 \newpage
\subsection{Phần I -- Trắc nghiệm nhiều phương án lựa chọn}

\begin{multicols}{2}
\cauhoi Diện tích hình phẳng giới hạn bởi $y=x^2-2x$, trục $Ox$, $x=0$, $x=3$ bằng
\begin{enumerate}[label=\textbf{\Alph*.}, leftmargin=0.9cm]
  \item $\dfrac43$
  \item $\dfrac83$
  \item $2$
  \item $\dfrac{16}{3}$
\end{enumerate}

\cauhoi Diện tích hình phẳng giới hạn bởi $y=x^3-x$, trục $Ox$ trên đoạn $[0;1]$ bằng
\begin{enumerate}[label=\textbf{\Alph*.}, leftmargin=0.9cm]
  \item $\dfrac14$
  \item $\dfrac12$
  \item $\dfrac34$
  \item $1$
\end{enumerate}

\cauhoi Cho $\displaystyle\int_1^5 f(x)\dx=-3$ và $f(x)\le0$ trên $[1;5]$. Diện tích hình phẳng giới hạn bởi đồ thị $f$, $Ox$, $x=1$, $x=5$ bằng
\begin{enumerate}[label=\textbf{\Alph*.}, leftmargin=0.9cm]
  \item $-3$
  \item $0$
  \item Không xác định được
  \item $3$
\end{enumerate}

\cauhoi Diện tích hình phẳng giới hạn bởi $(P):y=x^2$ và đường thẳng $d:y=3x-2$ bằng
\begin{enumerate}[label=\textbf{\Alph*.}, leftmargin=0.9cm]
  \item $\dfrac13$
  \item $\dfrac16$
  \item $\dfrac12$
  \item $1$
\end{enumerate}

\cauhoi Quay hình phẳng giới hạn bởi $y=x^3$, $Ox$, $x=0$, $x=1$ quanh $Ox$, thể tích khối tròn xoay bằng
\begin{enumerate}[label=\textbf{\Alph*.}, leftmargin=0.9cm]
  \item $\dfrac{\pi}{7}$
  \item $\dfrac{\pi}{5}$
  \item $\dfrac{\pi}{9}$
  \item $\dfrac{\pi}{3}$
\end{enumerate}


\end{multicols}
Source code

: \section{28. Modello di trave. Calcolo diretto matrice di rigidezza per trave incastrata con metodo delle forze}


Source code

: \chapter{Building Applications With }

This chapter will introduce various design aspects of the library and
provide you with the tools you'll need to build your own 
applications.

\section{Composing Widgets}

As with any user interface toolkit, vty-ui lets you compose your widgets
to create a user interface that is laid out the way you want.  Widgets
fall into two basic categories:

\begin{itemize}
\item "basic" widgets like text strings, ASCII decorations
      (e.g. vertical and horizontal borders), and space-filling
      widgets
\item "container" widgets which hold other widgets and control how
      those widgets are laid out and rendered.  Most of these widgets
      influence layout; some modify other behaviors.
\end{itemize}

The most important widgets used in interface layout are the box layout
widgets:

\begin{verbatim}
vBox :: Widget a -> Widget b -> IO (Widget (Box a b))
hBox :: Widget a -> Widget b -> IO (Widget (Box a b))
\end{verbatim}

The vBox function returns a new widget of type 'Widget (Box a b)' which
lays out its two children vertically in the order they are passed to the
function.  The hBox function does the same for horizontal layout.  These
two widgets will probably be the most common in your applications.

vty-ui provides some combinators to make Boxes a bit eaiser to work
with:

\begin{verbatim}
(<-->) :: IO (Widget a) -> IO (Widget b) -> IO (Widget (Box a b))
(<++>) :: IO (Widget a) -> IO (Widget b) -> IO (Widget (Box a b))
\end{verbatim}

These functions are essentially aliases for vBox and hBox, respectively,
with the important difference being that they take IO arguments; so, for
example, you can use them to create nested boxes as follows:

• [What this task involves] All lines of the material that contain the word "they" should be listed.

• [Output for this exercise]
lays out its two children vertically in the order they are passed to the
with the important difference being that they take IO arguments; so, for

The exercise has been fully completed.